Há muito
se fala do caos na saúde. Na inoperância do sistema, na falta de tudo; de
condições técnicas, de pessoas e, especialmente, para mim, de humanidade no
trato com os enfermos.
É
sabido, igualmente há muito tempo, que o sistema de saúde em nosso país resta
falido. Sem perspectiva de mudanças, mas continuando a ser alimentado
sistematicamente com uma gama de escândalos, tudo vai sendo levado, de um lado
para outro, como os doentes nos corredores dos hospitais.
Todavia,
quero dizer algo sobre outro setor, o qual, nada obstante se possa imaginar
diferente vejo-o exatamente igual, ou seja, doente como a saúde. Falo do
Judiciário, o último dos poderes! O Poder que todos depositam as últimas esperanças.
Infelizmente
o sistema está comprometido.
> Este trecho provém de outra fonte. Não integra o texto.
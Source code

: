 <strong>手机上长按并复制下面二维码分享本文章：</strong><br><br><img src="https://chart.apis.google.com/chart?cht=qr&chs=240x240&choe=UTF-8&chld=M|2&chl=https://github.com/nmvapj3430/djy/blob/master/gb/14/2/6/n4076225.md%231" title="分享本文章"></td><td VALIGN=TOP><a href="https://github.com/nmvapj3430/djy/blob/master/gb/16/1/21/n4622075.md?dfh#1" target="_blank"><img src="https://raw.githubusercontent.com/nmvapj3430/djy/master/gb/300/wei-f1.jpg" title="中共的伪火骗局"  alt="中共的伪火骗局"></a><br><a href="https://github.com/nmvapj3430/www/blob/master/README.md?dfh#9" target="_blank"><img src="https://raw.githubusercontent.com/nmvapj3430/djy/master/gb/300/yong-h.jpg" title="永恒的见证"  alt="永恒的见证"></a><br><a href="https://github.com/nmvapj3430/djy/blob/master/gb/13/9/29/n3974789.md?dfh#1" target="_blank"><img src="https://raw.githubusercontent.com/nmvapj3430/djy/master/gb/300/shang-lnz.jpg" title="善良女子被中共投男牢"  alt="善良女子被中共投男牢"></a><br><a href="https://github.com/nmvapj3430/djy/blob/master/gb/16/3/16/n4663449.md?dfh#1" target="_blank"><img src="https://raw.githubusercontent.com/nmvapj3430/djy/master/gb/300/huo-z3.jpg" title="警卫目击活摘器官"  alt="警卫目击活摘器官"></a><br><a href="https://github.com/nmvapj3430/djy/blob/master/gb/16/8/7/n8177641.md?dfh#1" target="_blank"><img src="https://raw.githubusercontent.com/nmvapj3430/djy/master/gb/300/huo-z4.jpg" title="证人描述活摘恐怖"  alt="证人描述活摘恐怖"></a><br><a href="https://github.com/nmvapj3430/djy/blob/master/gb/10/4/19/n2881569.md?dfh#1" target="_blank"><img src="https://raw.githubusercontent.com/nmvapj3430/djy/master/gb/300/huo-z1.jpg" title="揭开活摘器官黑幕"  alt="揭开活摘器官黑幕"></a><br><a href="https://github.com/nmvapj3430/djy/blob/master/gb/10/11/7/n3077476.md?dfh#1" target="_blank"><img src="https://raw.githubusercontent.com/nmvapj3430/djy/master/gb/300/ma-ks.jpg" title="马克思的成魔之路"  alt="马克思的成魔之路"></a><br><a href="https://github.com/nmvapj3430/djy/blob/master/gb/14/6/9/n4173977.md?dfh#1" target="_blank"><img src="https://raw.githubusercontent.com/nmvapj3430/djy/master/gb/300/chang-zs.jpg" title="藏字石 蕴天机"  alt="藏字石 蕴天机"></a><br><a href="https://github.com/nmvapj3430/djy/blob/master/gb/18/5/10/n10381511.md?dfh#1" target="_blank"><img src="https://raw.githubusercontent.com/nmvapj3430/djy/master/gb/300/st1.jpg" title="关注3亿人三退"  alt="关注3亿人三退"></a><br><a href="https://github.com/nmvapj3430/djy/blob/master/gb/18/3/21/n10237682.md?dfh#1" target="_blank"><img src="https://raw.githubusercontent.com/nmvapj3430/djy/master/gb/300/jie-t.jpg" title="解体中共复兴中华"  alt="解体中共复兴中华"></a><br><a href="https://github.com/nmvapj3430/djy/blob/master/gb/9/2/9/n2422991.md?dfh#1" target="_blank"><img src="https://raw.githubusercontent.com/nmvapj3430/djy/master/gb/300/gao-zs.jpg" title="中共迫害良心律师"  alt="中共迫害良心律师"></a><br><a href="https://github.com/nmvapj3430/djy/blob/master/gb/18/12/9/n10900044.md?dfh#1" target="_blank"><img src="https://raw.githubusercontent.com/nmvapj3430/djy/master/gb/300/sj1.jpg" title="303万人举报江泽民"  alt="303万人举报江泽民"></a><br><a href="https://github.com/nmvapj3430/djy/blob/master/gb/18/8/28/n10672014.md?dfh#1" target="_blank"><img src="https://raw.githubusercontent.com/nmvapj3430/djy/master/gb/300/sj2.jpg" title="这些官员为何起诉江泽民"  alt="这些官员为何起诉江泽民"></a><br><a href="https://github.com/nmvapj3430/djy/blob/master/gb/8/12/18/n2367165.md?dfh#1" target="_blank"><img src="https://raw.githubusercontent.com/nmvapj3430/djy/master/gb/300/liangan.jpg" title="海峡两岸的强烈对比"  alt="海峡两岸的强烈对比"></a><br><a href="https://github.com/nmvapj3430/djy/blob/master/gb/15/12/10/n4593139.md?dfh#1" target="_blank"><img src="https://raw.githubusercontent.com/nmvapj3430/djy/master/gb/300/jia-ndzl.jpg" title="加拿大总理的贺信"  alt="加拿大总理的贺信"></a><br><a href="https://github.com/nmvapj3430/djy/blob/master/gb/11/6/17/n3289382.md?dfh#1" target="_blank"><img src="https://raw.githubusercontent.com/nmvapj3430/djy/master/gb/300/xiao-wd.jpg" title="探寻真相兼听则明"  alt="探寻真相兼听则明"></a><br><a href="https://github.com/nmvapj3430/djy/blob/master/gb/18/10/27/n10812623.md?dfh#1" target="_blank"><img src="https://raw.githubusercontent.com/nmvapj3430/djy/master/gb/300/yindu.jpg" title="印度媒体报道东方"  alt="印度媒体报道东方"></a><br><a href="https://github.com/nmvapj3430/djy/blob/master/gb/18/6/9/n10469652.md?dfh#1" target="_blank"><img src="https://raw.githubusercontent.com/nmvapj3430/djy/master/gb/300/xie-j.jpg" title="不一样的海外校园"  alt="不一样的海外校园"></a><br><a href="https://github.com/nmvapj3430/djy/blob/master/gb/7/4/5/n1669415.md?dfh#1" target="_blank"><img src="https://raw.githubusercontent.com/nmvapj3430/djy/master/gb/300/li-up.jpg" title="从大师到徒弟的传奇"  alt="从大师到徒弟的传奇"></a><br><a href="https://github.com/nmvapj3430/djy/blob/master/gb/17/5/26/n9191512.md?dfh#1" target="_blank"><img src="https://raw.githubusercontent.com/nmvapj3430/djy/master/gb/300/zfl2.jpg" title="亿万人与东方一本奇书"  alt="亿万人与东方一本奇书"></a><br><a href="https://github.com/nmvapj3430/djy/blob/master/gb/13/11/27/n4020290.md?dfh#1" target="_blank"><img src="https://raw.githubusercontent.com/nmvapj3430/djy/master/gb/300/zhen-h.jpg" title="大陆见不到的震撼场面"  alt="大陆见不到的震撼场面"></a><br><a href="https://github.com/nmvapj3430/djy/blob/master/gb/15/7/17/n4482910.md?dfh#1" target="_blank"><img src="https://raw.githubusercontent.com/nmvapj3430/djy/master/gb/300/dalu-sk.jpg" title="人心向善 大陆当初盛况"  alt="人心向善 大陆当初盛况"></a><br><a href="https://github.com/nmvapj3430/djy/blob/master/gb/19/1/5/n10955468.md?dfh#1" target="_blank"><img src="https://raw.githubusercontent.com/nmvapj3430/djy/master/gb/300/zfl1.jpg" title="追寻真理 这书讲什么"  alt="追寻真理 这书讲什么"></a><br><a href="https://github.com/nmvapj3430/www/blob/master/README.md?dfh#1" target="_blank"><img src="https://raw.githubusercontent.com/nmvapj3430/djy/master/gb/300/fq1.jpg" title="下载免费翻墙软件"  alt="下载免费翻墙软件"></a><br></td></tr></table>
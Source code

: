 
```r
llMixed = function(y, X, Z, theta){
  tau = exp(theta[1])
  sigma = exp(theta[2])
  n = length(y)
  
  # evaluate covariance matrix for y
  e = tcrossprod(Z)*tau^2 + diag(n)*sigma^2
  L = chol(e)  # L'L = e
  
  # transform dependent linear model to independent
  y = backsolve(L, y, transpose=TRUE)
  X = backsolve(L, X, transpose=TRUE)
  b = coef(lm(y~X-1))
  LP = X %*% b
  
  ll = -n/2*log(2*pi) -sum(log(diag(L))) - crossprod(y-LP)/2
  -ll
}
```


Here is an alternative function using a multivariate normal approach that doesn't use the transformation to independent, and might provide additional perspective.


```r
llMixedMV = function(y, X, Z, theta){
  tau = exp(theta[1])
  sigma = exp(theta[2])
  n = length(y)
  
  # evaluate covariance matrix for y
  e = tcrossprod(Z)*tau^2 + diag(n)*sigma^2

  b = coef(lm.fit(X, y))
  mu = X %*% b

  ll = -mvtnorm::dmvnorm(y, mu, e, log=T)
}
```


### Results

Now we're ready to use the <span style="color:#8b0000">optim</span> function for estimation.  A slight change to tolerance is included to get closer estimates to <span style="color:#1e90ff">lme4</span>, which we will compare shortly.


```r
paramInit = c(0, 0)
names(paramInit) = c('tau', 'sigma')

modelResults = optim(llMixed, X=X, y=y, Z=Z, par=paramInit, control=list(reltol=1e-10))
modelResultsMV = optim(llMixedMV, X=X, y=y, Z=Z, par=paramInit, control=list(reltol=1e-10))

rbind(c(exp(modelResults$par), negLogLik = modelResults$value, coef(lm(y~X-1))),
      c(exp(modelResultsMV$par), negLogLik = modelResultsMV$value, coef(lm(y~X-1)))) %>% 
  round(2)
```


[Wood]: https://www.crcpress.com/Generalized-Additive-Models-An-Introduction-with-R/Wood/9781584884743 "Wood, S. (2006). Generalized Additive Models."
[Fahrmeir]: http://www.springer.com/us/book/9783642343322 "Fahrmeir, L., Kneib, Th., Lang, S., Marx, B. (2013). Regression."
A engrenagem transita numa órbita ineficaz. E, por
isso, a conta é paga por todos nós.
Estamos
todos, que trabalhamos diretamente com este Poder, muito preocupados, e não é
de hoje. O exemplo para que se tenha uma pequena ideia da condição e da
situação atual, é simplesmente olhar o caos que é uma vara da fazenda pública
em Porto Alegre. Claro, quando eu digo “olhar” indico pedir licença, porque
hoje, igualmente, você não enxerga mais nada ao chegar num cartório, porque
tudo está atrás dos muros.
Porém
isso é o menor dos problemas. A falta de pessoal, de material, de
comprometimento de um número importante de pessoas, fez com que o sistema
ficasse doente, e, pior, acometido de uma doença grave, porque entranhada nas
vísceras deste corpo, onde não será um simples antialérgico que resolverá o
problema.
A
questão, meus amigos, é muito mais séria do que se imagina. E aqui nem falo na
falta de respeito que outrora a liturgia do sistema exigia. Não se trata,
diga-se, de evolução ou retrocesso. Trata-se, sobretudo, de respeito a tudo
aquilo que um dia, todos, exatamente todos, respeitavam.
E vai
piorar!
NO FIM
Foi em
qual momento que o marinheiro errou ao içar a vela?